When reviewing the Adequate Yearly Progress report that the Montana Office of Public Instruction put out this month, a troubling trend of consistent inadequate progress can be seen in or near the state’s Indian reservations.
The only school districts in Montana to be entering their 11th year of corrective action, meaning they have never met the state’s standards, are in Poplar and Brockton on the Fort Peck Indian Reservation, Heart Butte and Browning on the Blackfeet Indian Reservation, Rocky Boy on Rocky Boy’s Indian Reservation, Hays-Lodge Pole on Fort Belknap Indian Reservation and Lodge Grass and Plenty Coups on Crow Indian Reservation.
Voyd St.
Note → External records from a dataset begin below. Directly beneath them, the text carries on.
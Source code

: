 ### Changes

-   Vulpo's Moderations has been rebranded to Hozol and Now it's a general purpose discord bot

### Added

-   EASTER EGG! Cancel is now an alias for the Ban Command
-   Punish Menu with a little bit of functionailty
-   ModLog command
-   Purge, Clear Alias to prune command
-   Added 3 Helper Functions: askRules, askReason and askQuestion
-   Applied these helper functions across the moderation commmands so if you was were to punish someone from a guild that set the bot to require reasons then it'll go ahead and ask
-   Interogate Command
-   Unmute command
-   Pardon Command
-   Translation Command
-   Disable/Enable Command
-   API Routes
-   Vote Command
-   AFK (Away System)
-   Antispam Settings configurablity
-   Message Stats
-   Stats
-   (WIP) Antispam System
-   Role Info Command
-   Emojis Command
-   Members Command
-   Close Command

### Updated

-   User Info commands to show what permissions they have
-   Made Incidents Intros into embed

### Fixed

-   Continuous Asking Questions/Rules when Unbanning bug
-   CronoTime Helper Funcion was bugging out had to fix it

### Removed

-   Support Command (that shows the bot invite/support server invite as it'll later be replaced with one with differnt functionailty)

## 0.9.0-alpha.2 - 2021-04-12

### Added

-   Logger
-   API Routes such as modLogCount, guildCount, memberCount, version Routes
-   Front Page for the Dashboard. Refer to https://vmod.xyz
Pierre, superintendent of Rocky Boy Public Schools, told the Chippewa Cree Business Committee last week that the school had been able to meet the reading requirement, which he attributed to the past eight years of a Reading First program, though “with math, we did not pass, but we made progress. ”
The problems that reservation schools face hit close to home for Superintendent of Public Instruction Denise Juneau, who is from the Blackfeet reservation.
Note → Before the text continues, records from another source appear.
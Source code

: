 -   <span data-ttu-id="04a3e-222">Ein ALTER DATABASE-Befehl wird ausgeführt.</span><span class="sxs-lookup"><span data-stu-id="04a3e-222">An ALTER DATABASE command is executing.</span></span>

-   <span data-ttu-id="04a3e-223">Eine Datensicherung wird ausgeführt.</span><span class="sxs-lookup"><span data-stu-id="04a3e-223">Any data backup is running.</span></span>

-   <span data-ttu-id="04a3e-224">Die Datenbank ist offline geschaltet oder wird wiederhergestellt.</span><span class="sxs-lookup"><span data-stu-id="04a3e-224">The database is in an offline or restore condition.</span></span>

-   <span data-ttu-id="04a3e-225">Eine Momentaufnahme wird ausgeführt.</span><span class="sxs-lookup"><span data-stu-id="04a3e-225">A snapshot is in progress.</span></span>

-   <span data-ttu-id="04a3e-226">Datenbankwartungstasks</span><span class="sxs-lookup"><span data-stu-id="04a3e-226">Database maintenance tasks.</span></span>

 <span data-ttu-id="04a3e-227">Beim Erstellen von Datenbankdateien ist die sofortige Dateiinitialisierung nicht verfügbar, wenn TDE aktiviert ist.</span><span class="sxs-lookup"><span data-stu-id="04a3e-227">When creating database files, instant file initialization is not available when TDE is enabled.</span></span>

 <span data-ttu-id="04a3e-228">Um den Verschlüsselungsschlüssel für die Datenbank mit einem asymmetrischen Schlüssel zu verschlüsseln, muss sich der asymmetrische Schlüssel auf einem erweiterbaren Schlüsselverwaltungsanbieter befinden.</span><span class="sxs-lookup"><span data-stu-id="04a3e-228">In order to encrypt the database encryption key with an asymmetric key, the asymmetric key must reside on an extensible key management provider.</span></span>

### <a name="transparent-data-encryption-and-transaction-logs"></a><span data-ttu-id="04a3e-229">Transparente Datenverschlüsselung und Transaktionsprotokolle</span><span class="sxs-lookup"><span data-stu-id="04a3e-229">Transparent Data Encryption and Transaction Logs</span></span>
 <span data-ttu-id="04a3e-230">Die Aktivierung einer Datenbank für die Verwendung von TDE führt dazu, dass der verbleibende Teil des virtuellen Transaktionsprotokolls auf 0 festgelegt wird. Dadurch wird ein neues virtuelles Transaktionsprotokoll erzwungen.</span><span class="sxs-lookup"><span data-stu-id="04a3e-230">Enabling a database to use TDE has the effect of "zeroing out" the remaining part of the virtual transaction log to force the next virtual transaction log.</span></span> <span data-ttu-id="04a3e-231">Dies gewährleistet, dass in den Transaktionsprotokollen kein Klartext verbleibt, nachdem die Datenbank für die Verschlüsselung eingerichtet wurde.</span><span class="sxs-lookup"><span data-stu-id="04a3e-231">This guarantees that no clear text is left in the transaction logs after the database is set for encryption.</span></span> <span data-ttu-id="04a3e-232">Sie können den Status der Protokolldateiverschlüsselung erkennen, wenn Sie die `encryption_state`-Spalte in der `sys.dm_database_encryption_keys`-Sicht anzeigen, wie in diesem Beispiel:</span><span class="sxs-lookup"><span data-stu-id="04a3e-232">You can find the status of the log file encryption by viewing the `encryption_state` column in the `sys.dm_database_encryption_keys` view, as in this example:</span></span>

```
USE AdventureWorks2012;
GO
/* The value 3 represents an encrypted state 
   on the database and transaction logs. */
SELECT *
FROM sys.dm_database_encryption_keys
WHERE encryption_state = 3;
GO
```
She spoke at last May’s Rocky Boy High School graduation ceremony, telling the students there are greater difficulties for native students, but that it makes it more important that they succeed, to find and fight for their place “at the table. ”
OPI’s Communications Director Allyson Hagen said that OPI has a several programs — Schools of Promise, Indian Education for All, Graduation Matters — that have made impacts on reservation education, but it can be tricky.
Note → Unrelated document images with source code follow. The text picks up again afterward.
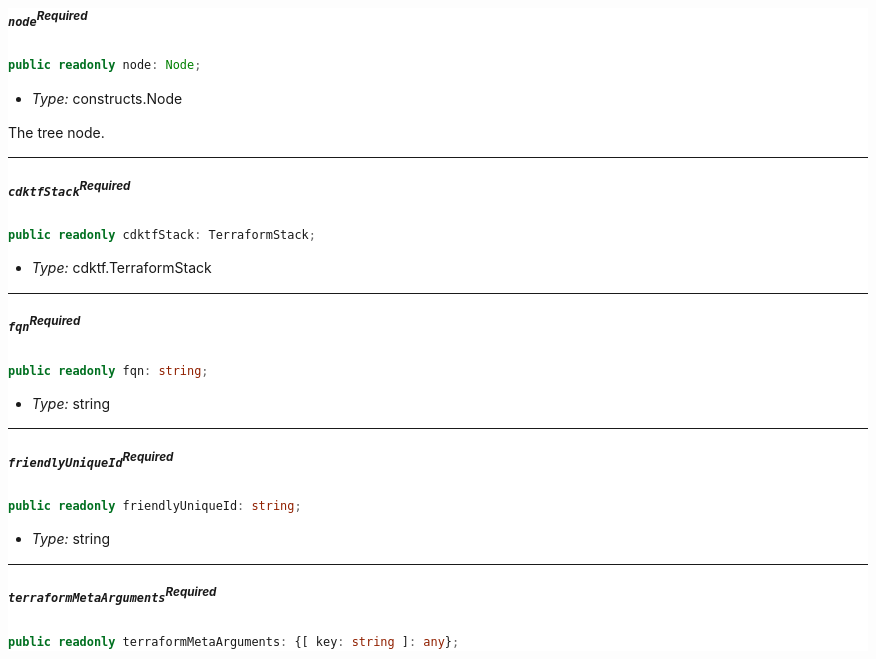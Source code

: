 
##### `node`<sup>Required</sup> <a name="node" id="@cdktf/provider-azurerm.synapsePrivateLinkHub.SynapsePrivateLinkHub.property.node"></a>

```typescript
public readonly node: Node;
```

- *Type:* constructs.Node

The tree node.

---

##### `cdktfStack`<sup>Required</sup> <a name="cdktfStack" id="@cdktf/provider-azurerm.synapsePrivateLinkHub.SynapsePrivateLinkHub.property.cdktfStack"></a>

```typescript
public readonly cdktfStack: TerraformStack;
```

- *Type:* cdktf.TerraformStack

---

##### `fqn`<sup>Required</sup> <a name="fqn" id="@cdktf/provider-azurerm.synapsePrivateLinkHub.SynapsePrivateLinkHub.property.fqn"></a>

```typescript
public readonly fqn: string;
```

- *Type:* string

---

##### `friendlyUniqueId`<sup>Required</sup> <a name="friendlyUniqueId" id="@cdktf/provider-azurerm.synapsePrivateLinkHub.SynapsePrivateLinkHub.property.friendlyUniqueId"></a>

```typescript
public readonly friendlyUniqueId: string;
```

- *Type:* string

---

##### `terraformMetaArguments`<sup>Required</sup> <a name="terraformMetaArguments" id="@cdktf/provider-azurerm.synapsePrivateLinkHub.SynapsePrivateLinkHub.property.terraformMetaArguments"></a>

```typescript
public readonly terraformMetaArguments: {[ key: string ]: any};
```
“One of the big things we’re hoping for is best practices we can share, ” Hagen said. “Culture and community has been a big part of the consideration in those communities. ”
Hagen also insists that 11 years of corrective action is not as dire as it sounds.
“Even if they’re not hitting that bar that’s moving up and moving up and moving up, it’s important to look at those schools, where they’ve come from, where they started and are they making gains? Are there less students that are considered novice? ” Hagen said. “There’s a lot more to look at how a school is doing than if they’ve made AYP. ”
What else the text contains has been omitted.